▶ **PROBLEM DETAILS**
Only some lines are wanted. Transcribe, exactly, the lines below from the line with "core: Houses custom" up to and including the line with "# OTP (One-Time Password)".

▶ **STUDY MATERIAL**
_____

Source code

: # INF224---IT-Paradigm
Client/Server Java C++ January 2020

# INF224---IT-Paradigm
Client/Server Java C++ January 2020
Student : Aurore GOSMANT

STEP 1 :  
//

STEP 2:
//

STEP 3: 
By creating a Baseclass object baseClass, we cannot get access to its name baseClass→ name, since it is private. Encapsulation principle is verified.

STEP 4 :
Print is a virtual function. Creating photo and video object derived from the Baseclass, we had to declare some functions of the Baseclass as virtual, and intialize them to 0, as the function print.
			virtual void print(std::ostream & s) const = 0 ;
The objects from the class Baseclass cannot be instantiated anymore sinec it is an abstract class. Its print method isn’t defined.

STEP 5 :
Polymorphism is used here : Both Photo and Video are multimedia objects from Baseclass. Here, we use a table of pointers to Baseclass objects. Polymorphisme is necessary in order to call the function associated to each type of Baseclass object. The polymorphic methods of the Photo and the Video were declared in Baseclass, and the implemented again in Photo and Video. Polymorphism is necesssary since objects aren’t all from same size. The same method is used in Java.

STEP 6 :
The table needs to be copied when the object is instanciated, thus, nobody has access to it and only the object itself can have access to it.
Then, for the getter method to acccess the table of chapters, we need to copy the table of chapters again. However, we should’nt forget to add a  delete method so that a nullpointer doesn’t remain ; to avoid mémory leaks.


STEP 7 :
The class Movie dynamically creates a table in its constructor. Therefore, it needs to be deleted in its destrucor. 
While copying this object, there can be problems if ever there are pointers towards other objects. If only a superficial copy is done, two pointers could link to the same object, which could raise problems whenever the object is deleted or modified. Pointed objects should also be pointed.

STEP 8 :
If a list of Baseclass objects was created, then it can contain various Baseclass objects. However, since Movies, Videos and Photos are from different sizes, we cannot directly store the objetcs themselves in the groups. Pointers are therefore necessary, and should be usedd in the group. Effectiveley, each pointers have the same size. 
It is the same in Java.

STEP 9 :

_____

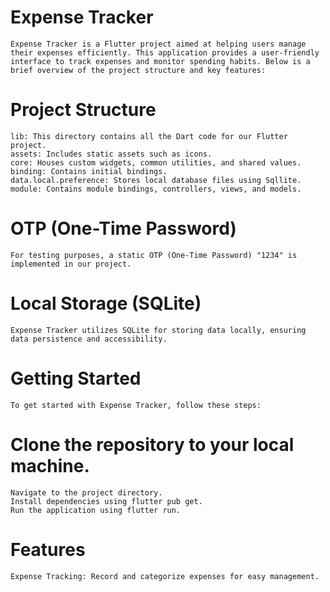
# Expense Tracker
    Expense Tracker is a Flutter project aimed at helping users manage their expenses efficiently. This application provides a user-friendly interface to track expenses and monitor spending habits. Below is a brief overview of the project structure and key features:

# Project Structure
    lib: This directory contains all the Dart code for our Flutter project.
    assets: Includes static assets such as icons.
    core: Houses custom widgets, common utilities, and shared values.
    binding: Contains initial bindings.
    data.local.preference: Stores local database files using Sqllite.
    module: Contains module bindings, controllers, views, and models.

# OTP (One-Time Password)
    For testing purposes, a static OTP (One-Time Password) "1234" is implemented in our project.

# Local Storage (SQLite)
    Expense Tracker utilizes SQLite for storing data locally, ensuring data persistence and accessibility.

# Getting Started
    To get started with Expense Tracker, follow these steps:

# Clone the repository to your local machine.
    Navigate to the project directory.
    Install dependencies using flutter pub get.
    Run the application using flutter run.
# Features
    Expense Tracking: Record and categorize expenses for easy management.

_____

▶ **EXERCISE RESULT**
    core: Houses custom widgets, common utilities, and shared values.
    binding: Contains initial bindings.
    data.local.preference: Stores local database files using Sqllite.
    module: Contains module bindings, controllers, views, and models.

# OTP (One-Time Password)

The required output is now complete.